3LC Python Package Version 2.14

2.14.0

Features

  • [14955] Added timestamp HMAC authentication to Object Service request handling when using a license key in a 3LC Enterprise Customer Managed deployment. This adds an additional layer of security that ensures that the Object Service only handles requests from trusted Dashboard instances. Note that this requires the Object Service and Dashboard Service to be configured with a shared authentication secret. See the documentation on Secure Communication for details.
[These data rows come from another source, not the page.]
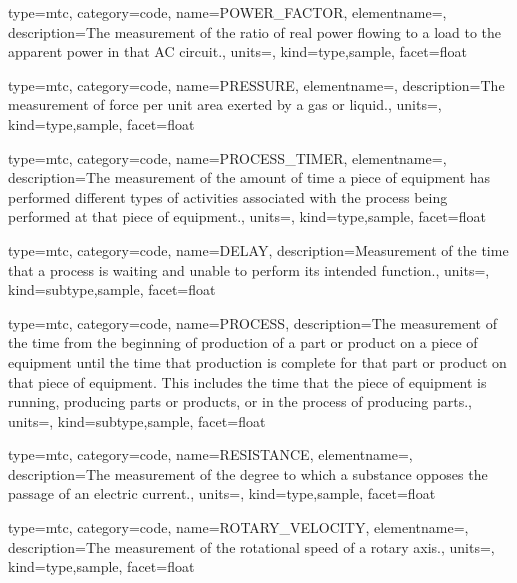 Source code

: {
  type=mtc,
  category=code,
  name={POWER\_FACTOR},
  elementname=,
  description={The measurement of the ratio of real power flowing to a load to the apparent power in that AC circuit.},
  units=,
  kind={type,sample},
  facet={\gls{float}}
}


{
  type=mtc,
  category=code,
  name={PRESSURE},
  elementname=,
  description={The measurement of force per unit area exerted by a gas or liquid.},
  units=,
  kind={type,sample},
  facet={\gls{float}}
}


{
  type=mtc,
  category=code,
  name={PROCESS\_TIMER},
  elementname=,
  description={The measurement of the amount of time a piece of equipment has performed different types of activities associated with the process being performed at that piece of equipment.},
  units=,
  kind={type,sample},
  facet={\gls{float}}
}


{
  type=mtc,
  category=code,
  name={DELAY},
  description={Measurement of the time that a process is waiting and unable to perform its intended function.},
  units=,
  kind={subtype,sample},
  facet={\gls{float}}
}


{
  type=mtc,
  category=code,
  name={PROCESS},
  description={The measurement of the time from the beginning of production of a part or product on a piece of equipment until the time that production is complete for that part or product on that piece of equipment.  This includes the time that the piece of equipment is running, producing parts or products, or in the process of producing parts.},
  units=,
  kind={subtype,sample},
  facet={\gls{float}}
}


{
  type=mtc,
  category=code,
  name={RESISTANCE},
  elementname=,
  description={The measurement of the degree to which a substance opposes the passage of an electric current.},
  units=,
  kind={type,sample},
  facet={\gls{float}}
}


{
  type=mtc,
  category=code,
  name={ROTARY\_VELOCITY},
  elementname=,
  description={The measurement of the rotational speed of a rotary axis.},
  units=,
  kind={type,sample},
  facet={\gls{float}}
}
  • [14960] Added support for segmentation in TableFromCoco

  • [12915, 14916] Added Table delete_column, delete_columns, delete_row, delete_rows

  • [14974] Implemented Schema.__getitem__ as a shortcut to allow for e.g. schema["bbs"]["bb_list"]["label"] instead of schema.values["bbs"].values["bb_list"].values["label"]

Enhancements and Fixes

  • [14973] Override TableFromParquet get_row_cache_size to fallback to input parquet size

  • [14963] Made Schema.sample_type default to None to clearly distinguish between inheritance and explicit overrides, including the empty string ""

  • [14972] Made it so that SampleType.from_structure returns a CategoricalLabel when the schema includes a map

  • [14964] Made FloatVector2 and FloatVector3 builtin schemas consistent

  • Extracted Url and related classes into a new tlcurl module while preserving symbol backwards compatibility. This allows for use Url related types outside of the full indexing machinery, such as for configuration and logging scenarios.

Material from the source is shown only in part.